This character born off the fertile imagination of Georges Prosper Remi (Herge) was my guiding light throughout the years and pointed his magical finger towards Tibet as the place where I can learn more about or maybe actually learn to do this amazing feat.
My next prompt came from David Copperfield, the famous magician who so glamorously flew across the grand canyon, much to the exaggerated gusto of his beautiful assistant. But then, he was a magician after all and I was a teen then and trying to disbelieve everything is kind of the job description for a teen.
When I was studying in Bangalore for my degree, i came across a name more tangible than a figment of imagination or an entertainer. St. Joseph of Cupertino who is also known as the levitating saint a deeply religious man who graced the 17th century, he was prone to ecstatic bouts of spirituality which would make him levitate without warning. Because of this, he is considered the patron saint of Air travelers.
The internet was widely available (mid 90’s) and I put its vast resources to use to search about the phenomenon and that is how i discovered Vajrayana, an offshoot of Tibetan Buddhism. My imaginary monk was pointing in the right direction after all. Practitioners of this tantric path to enlightenment could do astonishing feats including levitation. My correspondence with a few kind souls in Tibet guided me to the purest souls i have ever come across, a Tibetan monk who had made Bangalore his home whose name i cannot disclose as the path requires this to be a secret.
The Teacher.
The Teacher was a man of few words and did not encourage my pursuit of levitation at first. He thought (rightly) that i was trying for an alternative route for transportation. After months of follow-ups and kind words thrown in by my friends from Tibet, he agreed to have a meeting with me. Not much was divulged about his past life, but for the fact that he was one of the forces behind the establishment of the Tibetan colony in Kushal Nagar, Mysore.
We agreed to meet over the next few days to discuss the practice and to check the application of Vajrayana to my single obsession. My father, who has an open policy towards religious practices gave me the go-ahead to pursue this passion of mine. His condition was that I should finish my degree and then devote one year (only) to the pursuit of flight as he put it.

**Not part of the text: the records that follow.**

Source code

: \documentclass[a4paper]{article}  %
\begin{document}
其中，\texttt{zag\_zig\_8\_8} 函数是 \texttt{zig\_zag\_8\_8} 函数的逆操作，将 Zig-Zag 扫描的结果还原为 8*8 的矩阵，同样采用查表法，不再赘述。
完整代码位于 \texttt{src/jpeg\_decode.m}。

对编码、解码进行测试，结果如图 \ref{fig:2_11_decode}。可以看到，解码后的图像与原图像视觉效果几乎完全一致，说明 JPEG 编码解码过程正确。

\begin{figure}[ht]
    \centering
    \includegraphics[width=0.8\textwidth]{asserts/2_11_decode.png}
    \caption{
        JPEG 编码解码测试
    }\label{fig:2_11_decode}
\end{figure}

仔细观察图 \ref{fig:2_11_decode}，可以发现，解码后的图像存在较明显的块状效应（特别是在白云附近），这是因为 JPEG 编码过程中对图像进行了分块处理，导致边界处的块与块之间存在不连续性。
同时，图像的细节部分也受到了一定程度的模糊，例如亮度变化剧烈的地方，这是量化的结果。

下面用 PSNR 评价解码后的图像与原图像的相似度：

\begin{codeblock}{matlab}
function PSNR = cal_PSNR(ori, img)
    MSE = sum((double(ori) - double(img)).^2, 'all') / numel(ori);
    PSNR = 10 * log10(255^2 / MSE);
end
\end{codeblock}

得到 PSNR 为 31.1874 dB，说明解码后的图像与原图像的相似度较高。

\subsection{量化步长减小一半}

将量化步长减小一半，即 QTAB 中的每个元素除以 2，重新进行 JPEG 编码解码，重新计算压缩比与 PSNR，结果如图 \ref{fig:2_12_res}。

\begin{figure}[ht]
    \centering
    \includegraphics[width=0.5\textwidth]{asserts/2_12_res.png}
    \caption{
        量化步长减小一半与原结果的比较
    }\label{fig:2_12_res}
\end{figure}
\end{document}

Soon after my degree was over, I went back to Bangalore and immersed myself in attempting to study the ancient order of Vajrayana. The Teacher was an adroit taskmaster who made me see the futility of studying levitation without knowing how the Chakras affect the body and soul and as a reflection, the surroundings. We delved deep into an ancient world and its time tested but not well known philosophies. I learned yoga and practiced to control my mind to attain the deep meditative state which is a requisite of a seeker of perfect enlightenment.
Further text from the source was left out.